▶ [Problem description]
When a line in the records contains the string "below", copy that line.

** Opening Materials provided block **

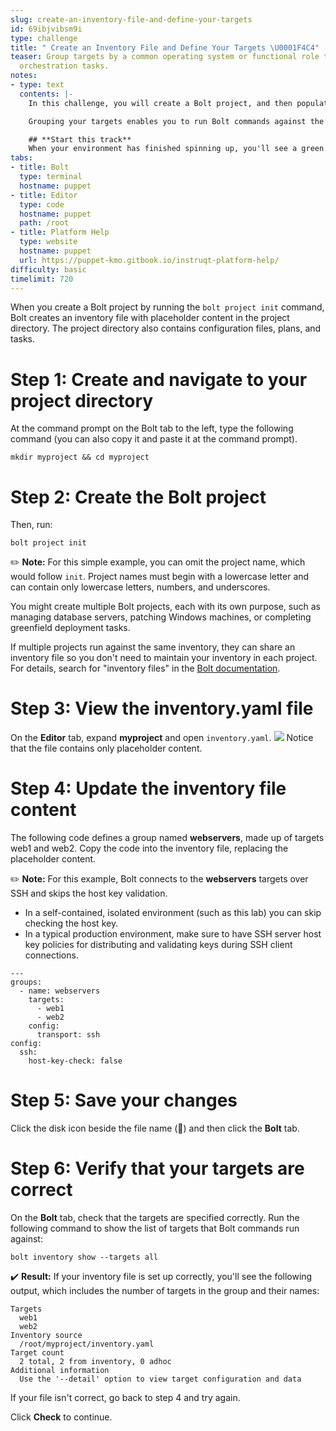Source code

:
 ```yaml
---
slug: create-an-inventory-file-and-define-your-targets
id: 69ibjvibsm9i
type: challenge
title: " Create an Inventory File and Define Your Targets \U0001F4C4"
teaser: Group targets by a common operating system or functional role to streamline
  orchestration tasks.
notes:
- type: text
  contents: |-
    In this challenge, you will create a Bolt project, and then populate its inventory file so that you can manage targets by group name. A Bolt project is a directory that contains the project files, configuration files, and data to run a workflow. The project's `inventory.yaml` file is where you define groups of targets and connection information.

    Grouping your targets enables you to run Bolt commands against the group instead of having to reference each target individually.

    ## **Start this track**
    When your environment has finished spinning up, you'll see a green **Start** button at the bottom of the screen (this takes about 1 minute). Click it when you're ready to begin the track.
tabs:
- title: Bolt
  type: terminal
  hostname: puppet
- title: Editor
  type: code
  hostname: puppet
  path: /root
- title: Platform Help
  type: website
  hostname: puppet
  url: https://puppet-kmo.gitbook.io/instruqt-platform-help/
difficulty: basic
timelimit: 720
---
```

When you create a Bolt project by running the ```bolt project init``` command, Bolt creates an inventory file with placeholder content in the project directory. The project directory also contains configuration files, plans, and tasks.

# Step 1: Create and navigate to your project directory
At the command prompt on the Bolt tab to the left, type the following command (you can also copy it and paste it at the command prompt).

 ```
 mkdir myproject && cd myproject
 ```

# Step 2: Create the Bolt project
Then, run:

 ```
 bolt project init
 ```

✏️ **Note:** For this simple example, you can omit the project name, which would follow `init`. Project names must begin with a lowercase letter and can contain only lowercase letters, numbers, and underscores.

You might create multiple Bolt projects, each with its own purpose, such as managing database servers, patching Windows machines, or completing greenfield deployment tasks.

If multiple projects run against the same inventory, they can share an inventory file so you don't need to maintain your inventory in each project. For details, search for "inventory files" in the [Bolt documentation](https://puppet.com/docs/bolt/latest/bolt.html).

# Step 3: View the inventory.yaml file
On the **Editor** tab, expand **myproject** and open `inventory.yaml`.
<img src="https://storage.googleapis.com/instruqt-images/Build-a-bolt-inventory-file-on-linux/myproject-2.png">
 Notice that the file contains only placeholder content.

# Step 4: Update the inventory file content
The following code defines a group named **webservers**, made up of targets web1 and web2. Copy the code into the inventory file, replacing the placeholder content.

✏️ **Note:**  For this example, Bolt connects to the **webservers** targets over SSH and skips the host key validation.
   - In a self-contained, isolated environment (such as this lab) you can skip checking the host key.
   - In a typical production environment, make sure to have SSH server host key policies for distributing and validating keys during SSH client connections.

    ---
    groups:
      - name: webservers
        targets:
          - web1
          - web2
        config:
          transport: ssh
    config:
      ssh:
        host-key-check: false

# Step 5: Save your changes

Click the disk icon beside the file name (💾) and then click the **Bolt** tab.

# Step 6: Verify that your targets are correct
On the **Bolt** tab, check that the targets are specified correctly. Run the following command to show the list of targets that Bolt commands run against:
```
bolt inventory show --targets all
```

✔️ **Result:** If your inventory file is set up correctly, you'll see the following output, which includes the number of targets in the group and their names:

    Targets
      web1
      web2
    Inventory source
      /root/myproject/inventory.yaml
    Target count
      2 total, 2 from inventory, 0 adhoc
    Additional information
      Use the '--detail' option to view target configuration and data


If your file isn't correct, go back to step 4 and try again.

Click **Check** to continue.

** Closing Materials provided block **
** Opening Materials provided block **

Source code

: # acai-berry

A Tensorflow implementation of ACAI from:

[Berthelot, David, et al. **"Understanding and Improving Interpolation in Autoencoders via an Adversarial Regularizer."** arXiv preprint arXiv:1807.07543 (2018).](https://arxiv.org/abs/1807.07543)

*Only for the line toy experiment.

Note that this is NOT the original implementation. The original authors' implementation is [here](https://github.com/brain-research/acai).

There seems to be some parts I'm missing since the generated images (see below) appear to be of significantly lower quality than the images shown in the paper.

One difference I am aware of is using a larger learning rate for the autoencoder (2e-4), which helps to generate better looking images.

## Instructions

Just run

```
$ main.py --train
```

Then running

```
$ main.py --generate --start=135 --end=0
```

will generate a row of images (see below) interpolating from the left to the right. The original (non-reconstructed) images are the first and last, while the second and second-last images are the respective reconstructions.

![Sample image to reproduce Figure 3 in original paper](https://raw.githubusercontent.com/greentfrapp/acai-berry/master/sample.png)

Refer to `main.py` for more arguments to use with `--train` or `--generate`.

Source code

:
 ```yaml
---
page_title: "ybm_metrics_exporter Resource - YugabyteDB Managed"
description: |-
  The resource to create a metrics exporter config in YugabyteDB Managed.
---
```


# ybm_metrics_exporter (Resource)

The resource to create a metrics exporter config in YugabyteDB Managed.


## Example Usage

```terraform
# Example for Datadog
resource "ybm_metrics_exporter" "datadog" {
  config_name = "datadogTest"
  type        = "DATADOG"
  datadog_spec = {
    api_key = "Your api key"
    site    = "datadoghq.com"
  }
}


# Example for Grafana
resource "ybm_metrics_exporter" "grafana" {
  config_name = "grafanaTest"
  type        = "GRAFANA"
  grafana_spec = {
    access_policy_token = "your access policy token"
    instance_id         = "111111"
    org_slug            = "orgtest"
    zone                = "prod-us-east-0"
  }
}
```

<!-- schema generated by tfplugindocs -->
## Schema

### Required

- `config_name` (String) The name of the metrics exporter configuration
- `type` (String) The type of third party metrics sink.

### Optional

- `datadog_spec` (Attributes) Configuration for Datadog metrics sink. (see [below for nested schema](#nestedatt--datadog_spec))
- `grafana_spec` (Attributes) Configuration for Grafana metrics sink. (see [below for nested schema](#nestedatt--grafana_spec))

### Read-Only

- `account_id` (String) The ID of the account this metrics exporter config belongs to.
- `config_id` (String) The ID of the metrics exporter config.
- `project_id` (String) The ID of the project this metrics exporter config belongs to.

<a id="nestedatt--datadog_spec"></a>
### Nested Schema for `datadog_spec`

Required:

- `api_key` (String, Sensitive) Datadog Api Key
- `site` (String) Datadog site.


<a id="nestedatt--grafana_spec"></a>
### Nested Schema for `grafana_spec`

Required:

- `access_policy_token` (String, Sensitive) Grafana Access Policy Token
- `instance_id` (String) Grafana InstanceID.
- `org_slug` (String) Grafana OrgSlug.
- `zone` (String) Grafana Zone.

** Closing Materials provided block **

▶ [Result of the exercise]
There seems to be some parts I'm missing since the generated images (see below) appear to be of significantly lower quality than the images shown in the paper.
will generate a row of images (see below) interpolating from the left to the right. The original (non-reconstructed) images are the first and last, while the second and second-last images are the respective reconstructions.
- `datadog_spec` (Attributes) Configuration for Datadog metrics sink. (see [below for nested schema](#nestedatt--datadog_spec))
- `grafana_spec` (Attributes) Configuration for Grafana metrics sink. (see [below for nested schema](#nestedatt--grafana_spec))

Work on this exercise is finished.